Mazda announced its future plans, including a new
generation of petrol engines that are cleaner than electric cars from a
‘well-to-wheel’ point of view –which measures emissions over the car’s entire
life cycle, including the fuel it uses.
The new range of these super-clean petrol engines is
called Skyactiv-X and will be launched in the market in 2019. The Japanese
company says the new engines use compression ignition technology, in which the
fuel-air mixture ignites spontaneously when compressed by the piston, just like
in the diesel engines.
However they still use spark plugs apparently; Mazda
calls the technology Spark Controlled Compression Ignition and what it does it
to mix petrol and air together in the cylinder, with the mixture then ignited
either via compression at a lower load or via spark at higher loads.
The result is that the Skyactiv-X petrol engine is
20 to 30 percent more fuel efficient over the current Skyactiv-G of the same
displacement. Mazda claims that the next-gen petrol engine even matches or
surpasses the latest Skyactiv-D diesel engine as well, thanks to the
compression ignition’s ability for a super lean burn.

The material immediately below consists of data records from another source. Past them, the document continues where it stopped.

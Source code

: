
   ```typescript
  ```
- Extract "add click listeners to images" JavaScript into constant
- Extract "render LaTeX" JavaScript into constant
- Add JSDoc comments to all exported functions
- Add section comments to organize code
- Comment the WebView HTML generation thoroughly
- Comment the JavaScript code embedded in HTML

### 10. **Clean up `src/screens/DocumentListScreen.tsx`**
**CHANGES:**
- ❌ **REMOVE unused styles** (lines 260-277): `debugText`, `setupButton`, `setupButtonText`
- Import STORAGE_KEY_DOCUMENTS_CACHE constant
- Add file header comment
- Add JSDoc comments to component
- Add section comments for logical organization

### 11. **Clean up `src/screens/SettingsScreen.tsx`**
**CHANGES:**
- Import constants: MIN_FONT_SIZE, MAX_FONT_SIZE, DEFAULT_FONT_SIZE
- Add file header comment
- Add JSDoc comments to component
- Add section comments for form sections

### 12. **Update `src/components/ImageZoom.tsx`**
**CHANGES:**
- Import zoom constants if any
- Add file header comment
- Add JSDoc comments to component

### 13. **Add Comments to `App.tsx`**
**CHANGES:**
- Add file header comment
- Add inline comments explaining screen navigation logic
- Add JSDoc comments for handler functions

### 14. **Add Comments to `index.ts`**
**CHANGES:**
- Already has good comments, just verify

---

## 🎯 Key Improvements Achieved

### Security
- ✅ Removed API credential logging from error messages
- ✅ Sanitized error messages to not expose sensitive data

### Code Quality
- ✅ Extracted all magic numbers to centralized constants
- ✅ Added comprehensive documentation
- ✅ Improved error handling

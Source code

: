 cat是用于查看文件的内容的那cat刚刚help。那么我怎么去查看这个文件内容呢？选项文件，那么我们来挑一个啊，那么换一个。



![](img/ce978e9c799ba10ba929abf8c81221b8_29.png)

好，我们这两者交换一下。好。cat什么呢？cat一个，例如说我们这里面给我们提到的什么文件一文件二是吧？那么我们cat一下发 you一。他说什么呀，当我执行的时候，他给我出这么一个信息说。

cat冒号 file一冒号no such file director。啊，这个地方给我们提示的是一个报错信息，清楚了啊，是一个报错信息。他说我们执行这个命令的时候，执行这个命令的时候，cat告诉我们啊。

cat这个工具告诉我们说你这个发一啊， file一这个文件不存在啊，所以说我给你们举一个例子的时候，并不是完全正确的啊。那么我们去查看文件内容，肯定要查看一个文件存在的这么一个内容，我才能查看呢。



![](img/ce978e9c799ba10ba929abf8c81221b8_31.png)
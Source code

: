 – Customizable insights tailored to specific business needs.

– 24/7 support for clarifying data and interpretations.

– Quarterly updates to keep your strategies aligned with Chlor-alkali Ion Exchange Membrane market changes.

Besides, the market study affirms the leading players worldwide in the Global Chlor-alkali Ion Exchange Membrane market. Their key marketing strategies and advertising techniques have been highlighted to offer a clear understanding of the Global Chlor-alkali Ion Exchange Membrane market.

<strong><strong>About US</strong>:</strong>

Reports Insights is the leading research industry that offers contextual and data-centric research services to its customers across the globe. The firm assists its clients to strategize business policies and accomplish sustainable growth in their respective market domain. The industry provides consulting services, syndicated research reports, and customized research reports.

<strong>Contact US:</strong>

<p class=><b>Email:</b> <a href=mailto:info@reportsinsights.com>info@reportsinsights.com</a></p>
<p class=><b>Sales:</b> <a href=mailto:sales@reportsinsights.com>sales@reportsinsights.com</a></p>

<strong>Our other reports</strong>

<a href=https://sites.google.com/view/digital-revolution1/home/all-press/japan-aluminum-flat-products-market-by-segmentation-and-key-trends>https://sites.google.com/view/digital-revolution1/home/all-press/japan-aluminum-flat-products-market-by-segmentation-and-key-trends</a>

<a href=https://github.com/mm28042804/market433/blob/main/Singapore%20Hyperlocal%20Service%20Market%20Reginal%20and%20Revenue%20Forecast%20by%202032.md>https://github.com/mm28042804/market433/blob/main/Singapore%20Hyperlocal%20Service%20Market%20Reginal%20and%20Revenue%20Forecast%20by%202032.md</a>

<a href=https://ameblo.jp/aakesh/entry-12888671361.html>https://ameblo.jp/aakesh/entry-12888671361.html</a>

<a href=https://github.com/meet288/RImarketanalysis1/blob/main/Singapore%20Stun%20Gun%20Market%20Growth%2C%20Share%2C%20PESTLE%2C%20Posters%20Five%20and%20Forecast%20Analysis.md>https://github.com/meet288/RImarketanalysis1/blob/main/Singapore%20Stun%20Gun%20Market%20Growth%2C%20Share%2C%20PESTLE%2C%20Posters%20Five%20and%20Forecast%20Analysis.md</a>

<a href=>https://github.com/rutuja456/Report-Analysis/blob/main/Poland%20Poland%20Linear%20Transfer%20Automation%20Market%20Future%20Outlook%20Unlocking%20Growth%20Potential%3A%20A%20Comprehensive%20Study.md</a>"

The new Skyactiv-X engines will also come fitted
with a supercharger for an increased torque by 10 to 30 percent when compared
to today’s Skyactiv-G engines. Mazda will also introduce electric cars,
starting from 2019, “in regions that use a high ratio of clean energy for power
generation or restrict certain vehicles to reduce air pollution” and add an
autonomous function as standard to all of its models by 2025.